Blinken warns against peace efforts that would reward Russian aggression

By Essi Lehto, Anne Kauranen and Humeyra Pamuk

HELSINKI/WASHINGTON (Reuters) -U.S. Secretary of State Antony Blinken on Friday warned against any peace initiatives that could help legitimize Russia's seizure of Ukrainian territory, saying a "just and durable" peace effort should address accountability and reconstruction.

Delivering what U.S. officials described as a highlight speech that lays out Washington's view of 16 months of Russia's invasion of Ukraine, Blinken said over the coming weeks and months some countries were likely to call for a ceasefire.

But for any peace effort to be lasting, he laid out, it requires Ukraine's "full participation and assent" and should support Ukraine's reconstruction and recovery, with Moscow paying its share, Blinken said.

"A ceasefire that simply freezes current lines in place and enables Putin to consolidate control over the territory he seized and then rest, rearm and re-attack. That is not a just and lasting peace," Blinken said.

"It will legitimize Russia's land grab, it would reward the aggressor and punish the victim," he said.

He added that if and when Russia is prepared to discuss "true peace" Washington will respond and would be open to a broader discussion about European security that would reduce the likelihood of further conflict.

The United States has been Ukraine's top military and economic supporter, sending the country billions worth of weapons systems to defend itself against the Russian invasion that started in February 2022.

Various peace proposals to end the war have popped up in different capitals as the war has displaced millions of people, propelled food prices and made a dent in world prosperity,

Ukrainian President Volodymyr Zelenskiy made a major push to court the Global South last month in response to peace moves from some of its members. He attended the Arab League summit in Saudi Arabia on May 19, holding talks with host Crown Prince Mohammed bin Salman, Iraq and other delegations.

China, which has touted its own peace plan, sent a top envoy to Kyiv, Moscow and European capitals to discuss a "political settlement" this month. South Africa said last week Kyiv and Moscow had agreed to discuss a peace plan with African leaders.
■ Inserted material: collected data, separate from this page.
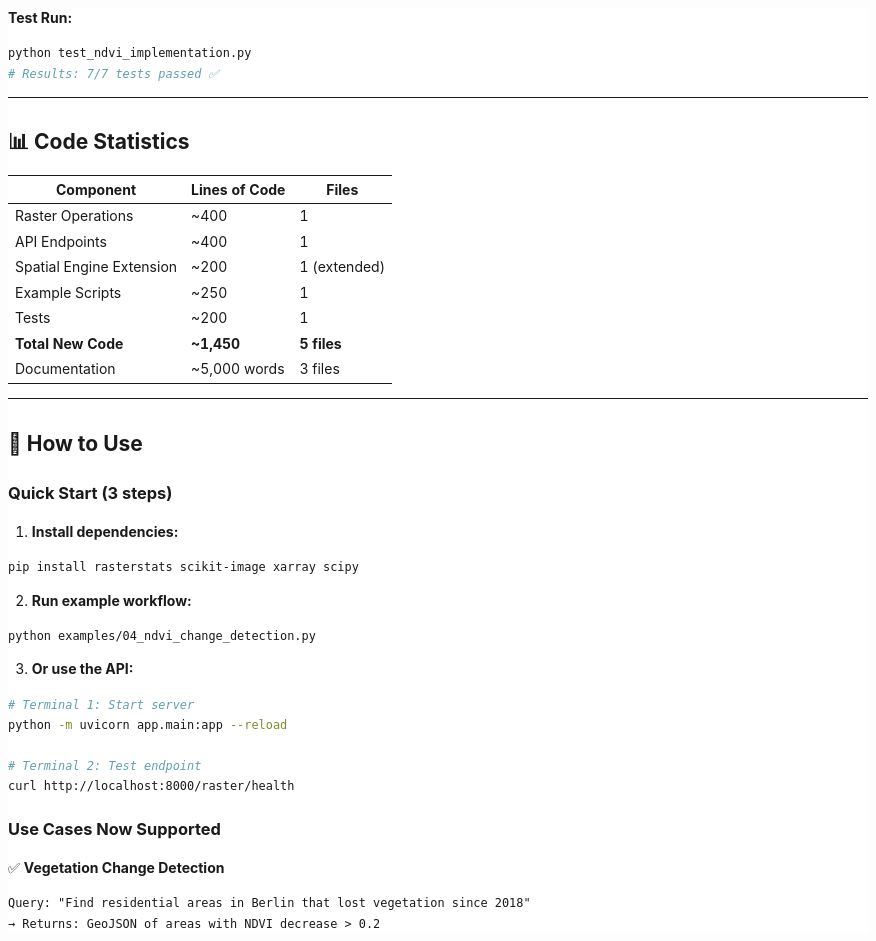 **Test Run:**
```bash
python test_ndvi_implementation.py
# Results: 7/7 tests passed ✅
```

---

## 📊 Code Statistics

| Component | Lines of Code | Files |
|-----------|---------------|-------|
| Raster Operations | ~400 | 1 |
| API Endpoints | ~400 | 1 |
| Spatial Engine Extension | ~200 | 1 (extended) |
| Example Scripts | ~250 | 1 |
| Tests | ~200 | 1 |
| **Total New Code** | **~1,450** | **5 files** |
| Documentation | ~5,000 words | 3 files |

---

## 🚀 How to Use

### Quick Start (3 steps)

1. **Install dependencies:**
```bash
pip install rasterstats scikit-image xarray scipy
```

2. **Run example workflow:**
```bash
python examples/04_ndvi_change_detection.py
```

3. **Or use the API:**
```bash
# Terminal 1: Start server
python -m uvicorn app.main:app --reload

# Terminal 2: Test endpoint
curl http://localhost:8000/raster/health
```

### Use Cases Now Supported

✅ **Vegetation Change Detection**
```
Query: "Find residential areas in Berlin that lost vegetation since 2018"
→ Returns: GeoJSON of areas with NDVI decrease > 0.2
```
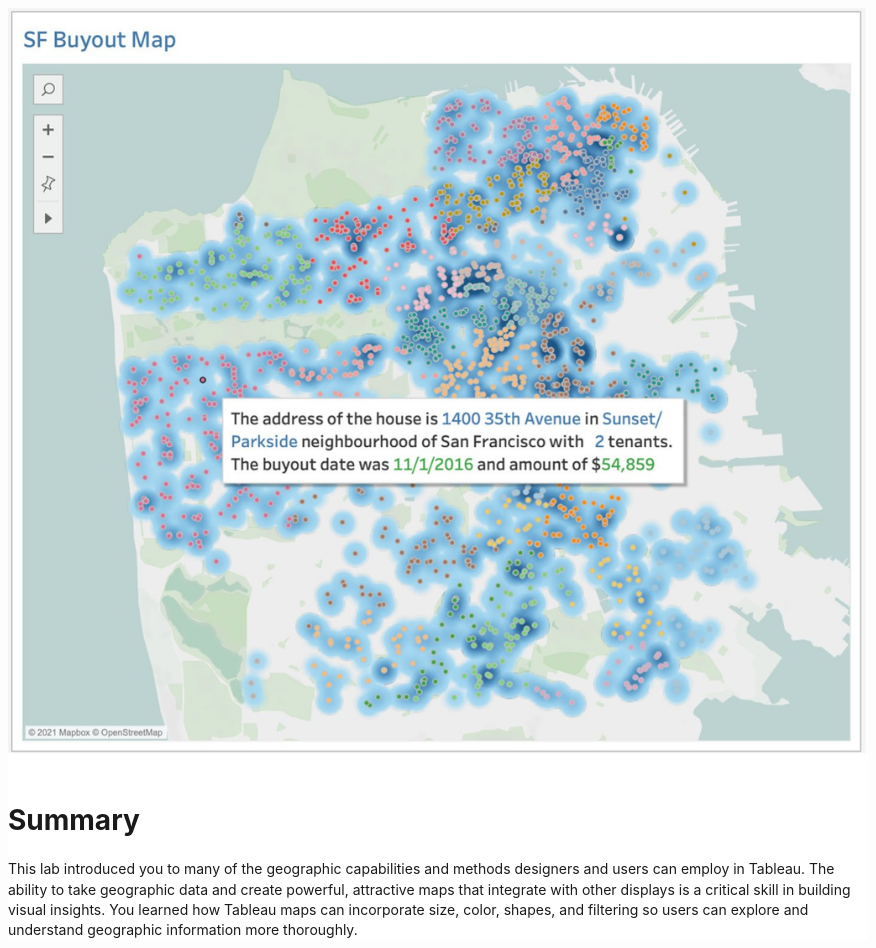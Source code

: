 ![](./images/B16342_06_81.jpg)



Summary 
=======


This lab introduced you to many of the geographic capabilities and
methods designers and users can employ in Tableau. The ability to take
geographic data and create powerful, attractive maps that integrate with
other displays is a critical skill in building visual insights. You
learned how Tableau maps can incorporate size, color, shapes, and
filtering so users can explore and understand geographic information
more thoroughly.
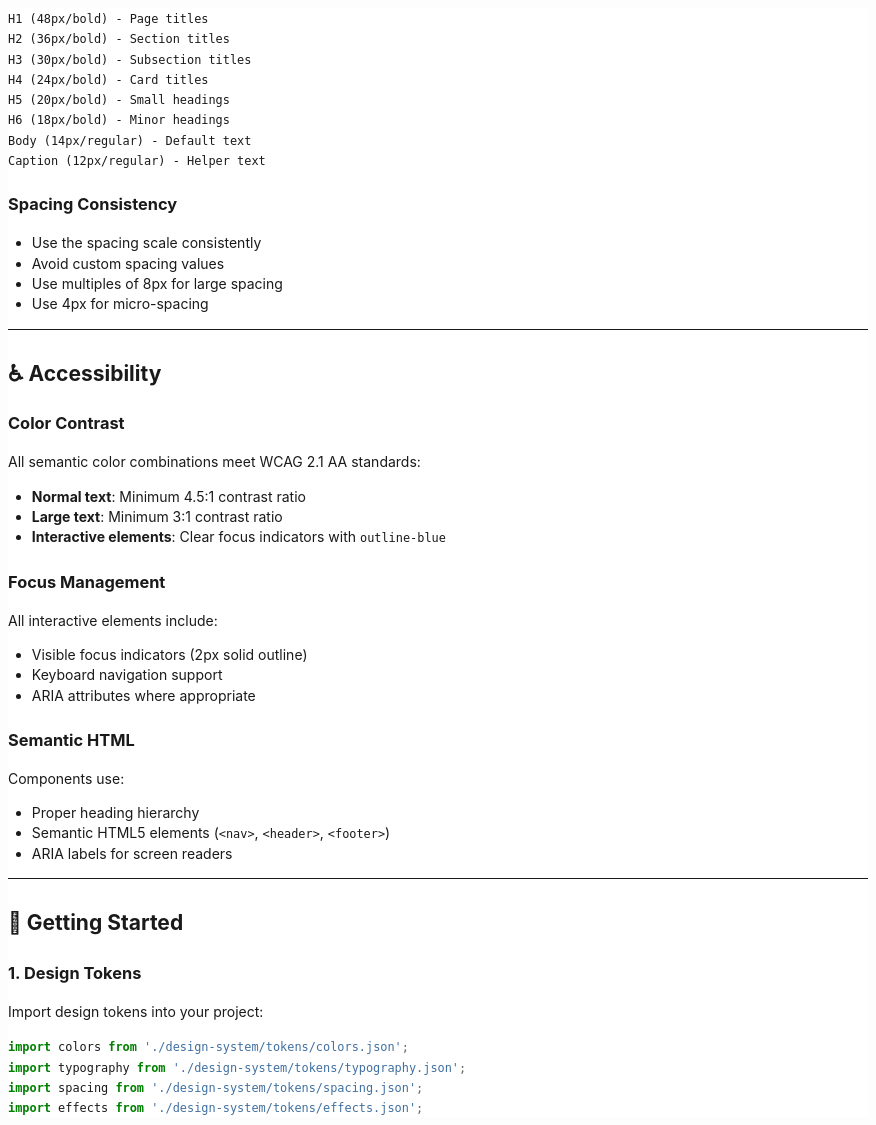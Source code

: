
 ```
H1 (48px/bold) - Page titles
H2 (36px/bold) - Section titles
H3 (30px/bold) - Subsection titles
H4 (24px/bold) - Card titles
H5 (20px/bold) - Small headings
H6 (18px/bold) - Minor headings
Body (14px/regular) - Default text
Caption (12px/regular) - Helper text
```

### Spacing Consistency

- Use the spacing scale consistently
- Avoid custom spacing values
- Use multiples of 8px for large spacing
- Use 4px for micro-spacing

---

## ♿ Accessibility

### Color Contrast

All semantic color combinations meet WCAG 2.1 AA standards:

- **Normal text**: Minimum 4.5:1 contrast ratio
- **Large text**: Minimum 3:1 contrast ratio
- **Interactive elements**: Clear focus indicators with `outline-blue`

### Focus Management

All interactive elements include:
- Visible focus indicators (2px solid outline)
- Keyboard navigation support
- ARIA attributes where appropriate

### Semantic HTML

Components use:
- Proper heading hierarchy
- Semantic HTML5 elements (`<nav>`, `<header>`, `<footer>`)
- ARIA labels for screen readers

---

## 🚀 Getting Started

### 1. Design Tokens

Import design tokens into your project:

```javascript
import colors from './design-system/tokens/colors.json';
import typography from './design-system/tokens/typography.json';
import spacing from './design-system/tokens/spacing.json';
import effects from './design-system/tokens/effects.json';
```
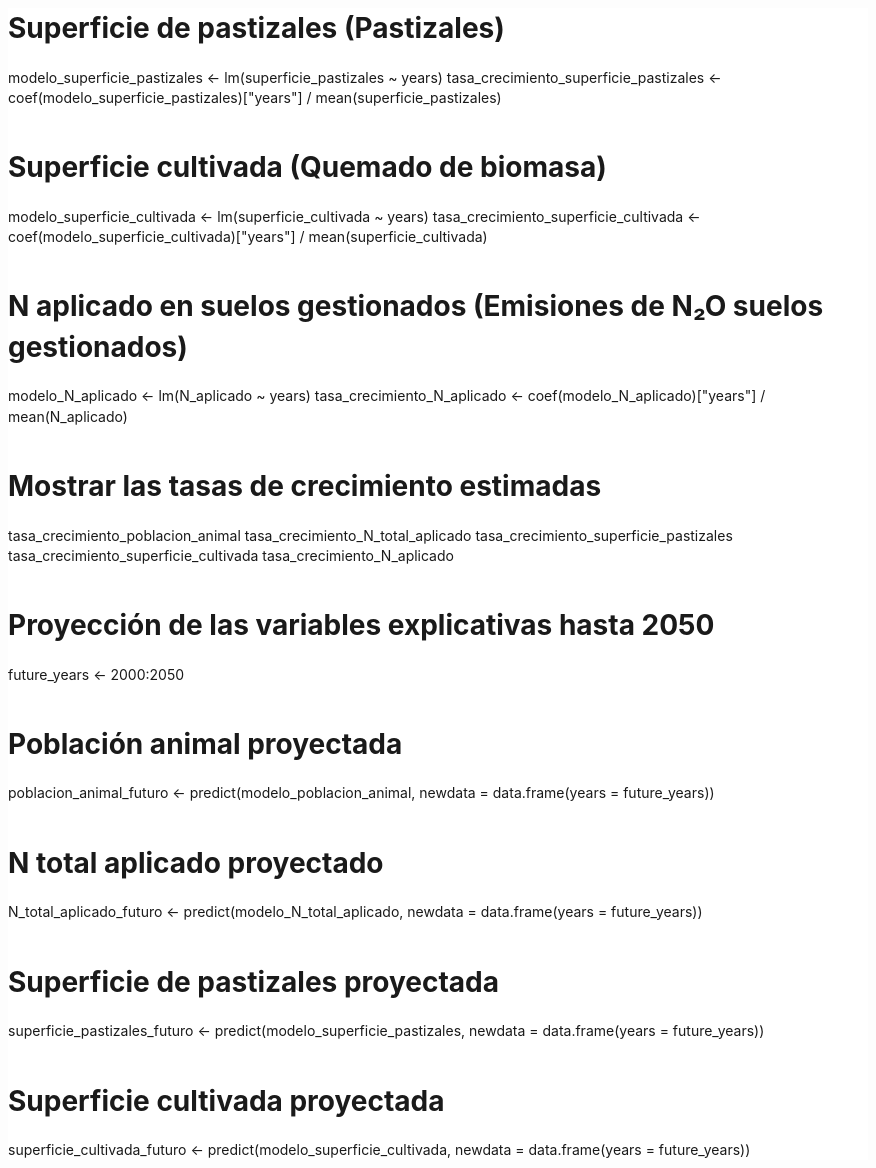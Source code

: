# Superficie de pastizales (Pastizales)
modelo_superficie_pastizales <- lm(superficie_pastizales ~ years)
tasa_crecimiento_superficie_pastizales <- coef(modelo_superficie_pastizales)["years"] / mean(superficie_pastizales)

# Superficie cultivada (Quemado de biomasa)
modelo_superficie_cultivada <- lm(superficie_cultivada ~ years)
tasa_crecimiento_superficie_cultivada <- coef(modelo_superficie_cultivada)["years"] / mean(superficie_cultivada)

# N aplicado en suelos gestionados (Emisiones de N₂O suelos gestionados)
modelo_N_aplicado <- lm(N_aplicado ~ years)
tasa_crecimiento_N_aplicado <- coef(modelo_N_aplicado)["years"] / mean(N_aplicado)

# Mostrar las tasas de crecimiento estimadas
tasa_crecimiento_poblacion_animal
tasa_crecimiento_N_total_aplicado
tasa_crecimiento_superficie_pastizales
tasa_crecimiento_superficie_cultivada
tasa_crecimiento_N_aplicado


# Proyección de las variables explicativas hasta 2050
future_years <- 2000:2050

# Población animal proyectada
poblacion_animal_futuro <- predict(modelo_poblacion_animal, newdata = data.frame(years = future_years))

# N total aplicado proyectado
N_total_aplicado_futuro <- predict(modelo_N_total_aplicado, newdata = data.frame(years = future_years))

# Superficie de pastizales proyectada
superficie_pastizales_futuro <- predict(modelo_superficie_pastizales, newdata = data.frame(years = future_years))

# Superficie cultivada proyectada
superficie_cultivada_futuro <- predict(modelo_superficie_cultivada, newdata = data.frame(years = future_years))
The Vatican also fleshed out a peace mission this month.

Blinken said Washington was working with Ukraine and other allies to build consensus around the core elements of a durable peace and welcomed any initiatives but said they must uphold the principles of the United Nations charter.

"We will support efforts – whether by Brazil, China, or any other nation – if they help find a way to a just and lasting peace," Blinken added.